Re: [PATCH v9 4/4] PCI: brcmstb: Configure HW CLKREQ# mode appropriate for downstream device

Jim Quinlan <james.quinlan@xxxxxxxxxxxx> · Wed, 8 May 2024 13:55:24 -0400

On Mon, May 6, 2024 at 7:20 PM Bjorn Helgaas <helgaas@xxxxxxxxxx> wrote:
>
> On Wed, Apr 03, 2024 at 05:39:01PM -0400, Jim Quinlan wrote:
> > The Broadcom STB/CM PCIe HW core, which is also used in RPi SOCs, must be
> > deliberately set by the PCIe RC HW into one of three mutually exclusive
> > modes:
> >
> > "safe" -- No CLKREQ# expected or required, refclk is always provided.  This
> >     mode should work for all devices but is not be capable of any refclk
> >     power savings.
>
> s/refclk is always provided/the Root Port always supplies Refclk/
>
> At least, I assume that's what this means?  The Root Port always
> supplies Refclk regardless of whether a downstream device deasserts
> CLKREQ#?
>
> The patch doesn't do anything to prevent aspm.c from setting
> PCI_EXP_LNKCTL_CLKREQ_EN, so it looks like Linux may still set the
> "Enable Clock Power Management" bit in downstream devices, but the
> Root Port just ignores the CLKREQ# signal, right?
>
> s/is not be/is not/
>
> > "no-l1ss" -- CLKREQ# is expected to be driven by the downstream device for
> >     CPM and ASPM L0s and L1.  Provides Clock Power Management, L0s, and L1,
> >     but cannot provide L1 substate (L1SS) power savings.

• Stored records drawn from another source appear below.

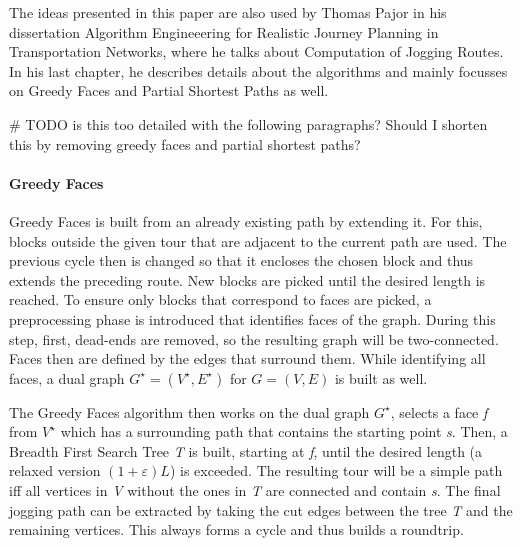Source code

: The ideas presented in this paper are also used by Thomas Pajor in his dissertation \glqq Algorithm Engineeering for Realistic Journey Planning in Transportation Networks\grqq \cite{pajor_algorithm_2013}, where he talks about Computation of Jogging Routes. In his last chapter, he describes details about the algorithms and mainly focusses on Greedy Faces and Partial Shortest Paths as well.

\# TODO is this too detailed with the following paragraphs? Should I shorten this by removing greedy faces and partial shortest paths?


\paragraph{Greedy Faces}

Greedy Faces is built from an already existing path by extending it.
For this, blocks outside the given tour that are adjacent to the current path are used.
The previous cycle then is changed so that it encloses the chosen block and thus extends the preceding route. 
New blocks are picked until the desired length is reached.
To ensure only blocks that correspond to faces are picked, a preprocessing phase is introduced that identifies faces of the graph.
During this step, first, dead-ends are removed, so the resulting graph will be two-connected.
Faces then are defined by the edges that surround them. 
While identifying all faces, a dual graph $G^{\star} = (V^{\star},E^{\star})$ for $G = (V,E)$ is built as well.

The Greedy Faces algorithm then works on the dual graph $G^{\star}$, selects a face \textit{f} from $V^{\star}$ which has a surrounding path that contains the starting point \textit{s}. 
Then, a Breadth First Search Tree \textit{T} is built, starting at \textit{f}, until the desired length (a relaxed version $(1 + \varepsilon) L$) is exceeded.
The resulting tour will be a simple path iff all vertices in \textit{V} without the ones in \textit{T} are connected and contain \textit{s}.
The final jogging path can be extracted by taking the cut edges between the tree \textit{T} and the remaining vertices.
This always forms a cycle and thus builds a roundtrip.

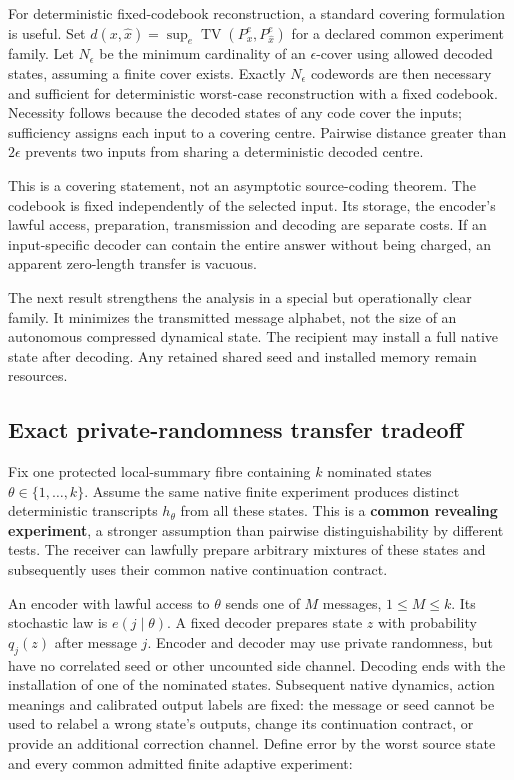 \documentclass[
  11pt,
  a4paper,
]{article}
\begin{document}
For deterministic fixed-codebook reconstruction, a standard covering
formulation is useful. Set
\(d(x,\widehat x)=\sup_e\operatorname{TV}(P_x^e,P_{\widehat x}^e)\) for
a declared common experiment family. Let \(N_\epsilon\) be the minimum
cardinality of an \(\epsilon\)-cover using allowed decoded states,
assuming a finite cover exists. Exactly \(N_\epsilon\) codewords are
then necessary and sufficient for deterministic worst-case
reconstruction with a fixed codebook. Necessity follows because the
decoded states of any code cover the inputs; sufficiency assigns each
input to a covering centre. Pairwise distance greater than \(2\epsilon\)
prevents two inputs from sharing a deterministic decoded centre.

This is a covering statement, not an asymptotic source-coding theorem.
The codebook is fixed independently of the selected input. Its storage,
the encoder's lawful access, preparation, transmission and decoding are
separate costs. If an input-specific decoder can contain the entire
answer without being charged, an apparent zero-length transfer is
vacuous.

The next result strengthens the analysis in a special but operationally
clear family. It minimizes the transmitted message alphabet, not the
size of an autonomous compressed dynamical state. The recipient may
install a full native state after decoding. Any retained shared seed and
installed memory remain resources.

\subsection{Exact private-randomness transfer
tradeoff}\label{exact-private-randomness-transfer-tradeoff}

Fix one protected local-summary fibre containing \(k\) nominated states
\(\theta\in\{1,\ldots,k\}\). Assume the same native finite experiment
produces distinct deterministic transcripts \(h_\theta\) from all these
states. This is a \textbf{common revealing experiment}, a stronger
assumption than pairwise distinguishability by different tests. The
receiver can lawfully prepare arbitrary mixtures of these states and
subsequently uses their common native continuation contract.

An encoder with lawful access to \(\theta\) sends one of \(M\) messages,
\(1\le M\le k\). Its stochastic law is \(e(j\mid\theta)\). A fixed
decoder prepares state \(z\) with probability \(q_j(z)\) after message
\(j\). Encoder and decoder may use private randomness, but have no
correlated seed or other uncounted side channel. Decoding ends with the
installation of one of the nominated states. Subsequent native dynamics,
action meanings and calibrated output labels are fixed: the message or
seed cannot be used to relabel a wrong state's outputs, change its
continuation contract, or provide an additional correction channel.
Define error by the worst source state and every common admitted finite
adaptive experiment:
\end{document}
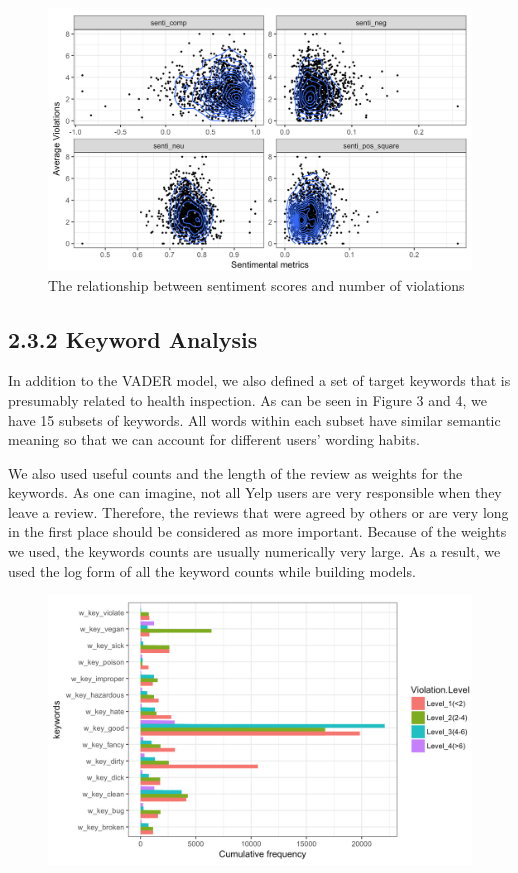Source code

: \documentclass[letterpaper, 11 pt, conference]{ieeeconf}
\begin{document}
\begin{figure}[h]
	\centering
    \includegraphics[scale = 0.3]{senti}
    \caption{The relationship between sentiment scores and number of violations}
\end{figure}


\subsection*{2.3.2 Keyword Analysis}
In addition to the VADER model, we also defined a set of target keywords that is presumably related to health inspection. As can be seen in Figure 3 and 4, we have 15 subsets of keywords. All words within each subset have similar semantic meaning so that we can account for different users' wording habits. 

We also used useful counts and the length of the review as weights for the keywords. As one can imagine, not all Yelp users are very responsible when they leave a review. Therefore, the reviews that were agreed by others or are very long in the first place should be considered as more important. Because of the weights we used, the keywords counts are usually numerically very large. As a result, we used the log form of all the keyword counts while building models. 

\begin{figure}[h]
	\centering
    \includegraphics[scale = 0.3]{keyword}
    \caption{}
\end{figure}
\end{document}

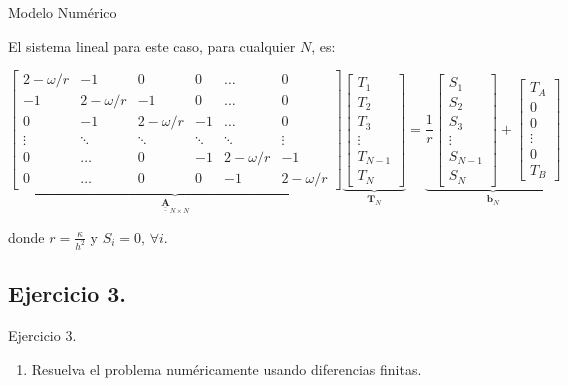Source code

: \documentclass{beamer}
\newcommand{\Vector}[1]{{\mathbf{#1}}}
\newcommand{\Tensor}[1]{\underline{\underline{\mathbf{#1}}}}
\begin{document}
\begin{frame}{Modelo Numérico}

El sistema lineal para este caso, para cualquier $N$, es:
	
{\scriptsize 
\[ 
\underbrace{
	\left[
	\begin{matrix}
	2-\omega/r & -1 & 0 & 0 & \dots & 0  \\
	-1 & 2-\omega/r & -1 & 0 & \dots & 0  \\
	0 & -1 & 2-\omega/r & -1 & \dots & 0  \\
	\vdots & \ddots & \ddots & \ddots & \ddots & \vdots \\
	0 & \dots & 0 & -1 & 2-\omega/r & -1   \\
	0 & \dots & 0 & 0 & -1 & 2-\omega/r    
	\end{matrix}
	\right]}_{\Tensor{A}_{N \times N}}
\underbrace{
	\left[
	\begin{matrix}
	T_1 \\ T_2 \\ T_3 \\ \vdots \\ T_{N-1} \\ T_N
	\end{matrix}
	\right]}_{\Vector{T}_N} =
\underbrace{
	\frac{1}{r}
	\left[
	\begin{matrix}
	S_1 \\ S_2 \\ S_3 \\ \vdots \\ S_{N-1} \\ S_N
	\end{matrix}
	\right] +
	\left[
	\begin{matrix}
	T_A \\ 0 \\ 0 \\ \vdots \\ 0 \\ T_B
	\end{matrix}
	\right]}_{\Vector{b}_N}
\]
}

donde $\displaystyle r = \frac{\kappa}{h^2}$ y $S_i = 0, \, \forall i$.
\end{frame}

\subsection{Ejercicio 3.}

\begin{frame}

\begin{exampleblock}{Ejercicio 3.}
	\begin{enumerate}
		\item Resuelva el problema numéricamente usando diferencias finitas.
	\end{enumerate}
\end{exampleblock}

\end{frame}
\end{document}
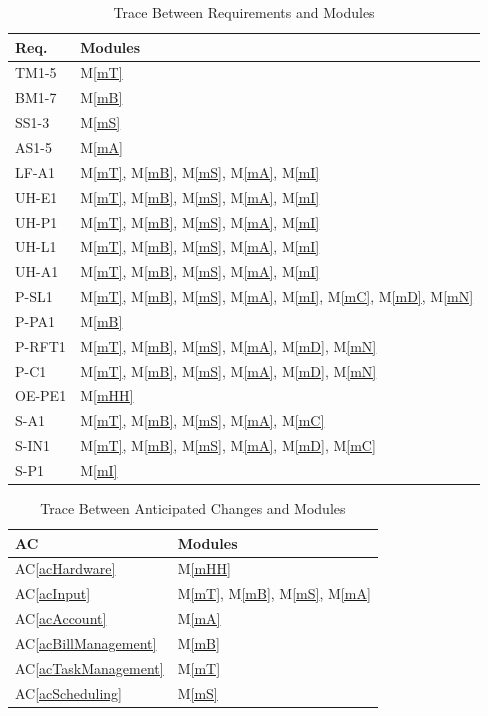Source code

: \documentclass[12pt, titlepage]{article}
\newcommand{\acref}[1]{AC\ref{#1}}
\newcommand{\mref}[1]{M\ref{#1}}
\begin{document}
\begin{table}[H]
\centering
\begin{tabular}{p{} p{}}
\toprule
\textbf{Req.} & \textbf{Modules}\\
\midrule
TM1-5 & \mref{mT}\\
BM1-7 & \mref{mB}\\
SS1-3 & \mref{mS}\\
AS1-5 & \mref{mA}\\
LF-A1 & \mref{mT}, \mref{mB}, \mref{mS}, \mref{mA}, \mref{mI}\\
UH-E1 & \mref{mT}, \mref{mB}, \mref{mS}, \mref{mA}, \mref{mI}\\
UH-P1 & \mref{mT}, \mref{mB}, \mref{mS}, \mref{mA}, \mref{mI}\\
UH-L1 & \mref{mT}, \mref{mB}, \mref{mS}, \mref{mA}, \mref{mI}\\
UH-A1 & \mref{mT}, \mref{mB}, \mref{mS}, \mref{mA}, \mref{mI}\\
P-SL1 & \mref{mT}, \mref{mB}, \mref{mS}, \mref{mA}, \mref{mI}, \mref{mC}, \mref{mD}, \mref{mN}\\
P-PA1 & \mref{mB}\\
P-RFT1 & \mref{mT}, \mref{mB}, \mref{mS}, \mref{mA}, \mref{mD}, \mref{mN}\\
P-C1 & \mref{mT}, \mref{mB}, \mref{mS}, \mref{mA}, \mref{mD}, \mref{mN}\\
OE-PE1 & \mref{mHH}\\
S-A1 & \mref{mT}, \mref{mB}, \mref{mS}, \mref{mA}, \mref{mC}\\
S-IN1 & \mref{mT}, \mref{mB}, \mref{mS}, \mref{mA}, \mref{mD}, \mref{mC}\\
S-P1 & \mref{mI}\\
\bottomrule
\end{tabular}
\caption{Trace Between Requirements and Modules}
\label{TblRT}
\end{table}

\begin{table}[H]
\centering
\begin{tabular}{p{} p{}}
\toprule
\textbf{AC} & \textbf{Modules}\\
\midrule
\acref{acHardware} & \mref{mHH}\\
\acref{acInput} & \mref{mT}, \mref{mB}, \mref{mS}, \mref{mA}\\
\acref{acAccount} & \mref{mA}\\
\acref{acBillManagement} & \mref{mB}\\
\acref{acTaskManagement} & \mref{mT}\\
\acref{acScheduling} & \mref{mS}\\
\bottomrule
\end{tabular}
\caption{Trace Between Anticipated Changes and Modules}
\label{TblACT}
\end{table}
\end{document}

If the downstream
> >     device connected to the RC is L1SS capable AND the OS enables L1SS, all
> >     PCIe traffic may abruptly halt, potentially hanging the system.
>
> s/CPM/Clock Power Management (CPM)/ and then you can use "CPM" for the
> *second* reference here.
>
> It *looks* like we should never see this PCIe hang because with this
> setting you don't advertise L1SS in the Root Port, so the OS should
> never enable L1SS, at least for that link.  Right?
>
> If we never enable L1SS in the case where it could cause a hang, why
> mention the possibility here?

Hello Bjorn,

I will remove this.

>
> I assume that if the downstream device is a Switch, L1SS is unsafe for
> the Root Port to Switch link, but it could still be used for the link
> between the Switch and whatever is below it?
Yes.  The "brcm,clkreq-mode" only applies to the root complex and the
device to which it is connected.

>
> > "default" -- Bidirectional CLKREQ# between the RC and downstream device.
> >     Provides ASPM L0s, L1, and L1SS, but not compliant to provide Clock
> >     Power Management; specifically, may not be able to meet the T_CLRon max
> >     timing of 400ns as specified in "Dynamic Clock Control", section
> >     3.2.5.2.2 of the PCIe Express Mini CEM 2.1 specification.  This
> >     situation is atypical and should happen only with older devices.
>
> IIUC this T_CLRon timing issue is with the STB/CM *Root Port*, but the
> last sentence refers to "older devices," which sounds like it means
> "older devices that might be plugged into the Root Port."  That would
> suggest the issue is with those devices, not iwth the STB/CM Root
> Port.
According to the PCIe HW designer, more modern chips have extra circuitry
to overcome this issue.  I really do not know if this is the case, nor am I
sure that he knows for sure.  But the spec says that T_CLRon should meet
a certain value, and this RC cannot do that in some situations.

>
> Or maybe this is meant to refer to older STB/CM Root Ports?
>
> > Previously, this driver always set the mode to "no-l1ss", as almost all
> > STB/CM boards operate in this mode.  But now there is interest in
> > activating L1SS power savings from STB/CM customers, which requires
> > "default" mode.  In addition, a bug was filed for RPi4 CM platform because
> > most devices did not work in "no-l1ss" mode (see link below).
>
> I'm having a hard time reconciling "almost all STB/CM boards operate
> in 'no-l1ss' mode" with "most devices did not work in 'no-l1ss' mode."
> They sound contradictory.

I concur, it is no longer clear to me why some device+board+connector
combos work
in "no-l1ss" mode and not in "default mode", and vice versa.  Our
existing boards
work in "no-l1ss" mode and the RPi CM HW works fine with "default"
mode (l1ss possible).

This is not just due to older devices, although I've noticed that a
lot of older devices
have no trace connected to their CLKREQ# pin, and the signal is left floating.
Another thing that has recently surfaced is that some of our board
designs are using a unidirectional level-shifter for CLKREQ#, which is
a bidirectional signal.  This may be causing mayhem.  Another issue is
that some if not a majority of the
adapters I use to test PCIe devices on a board with a socket interfere
with the CLKREQ# signal;
e.g. some adapters ground it, leading me to believe that systems are
working when
they would not if CLKREQ# was not grounded.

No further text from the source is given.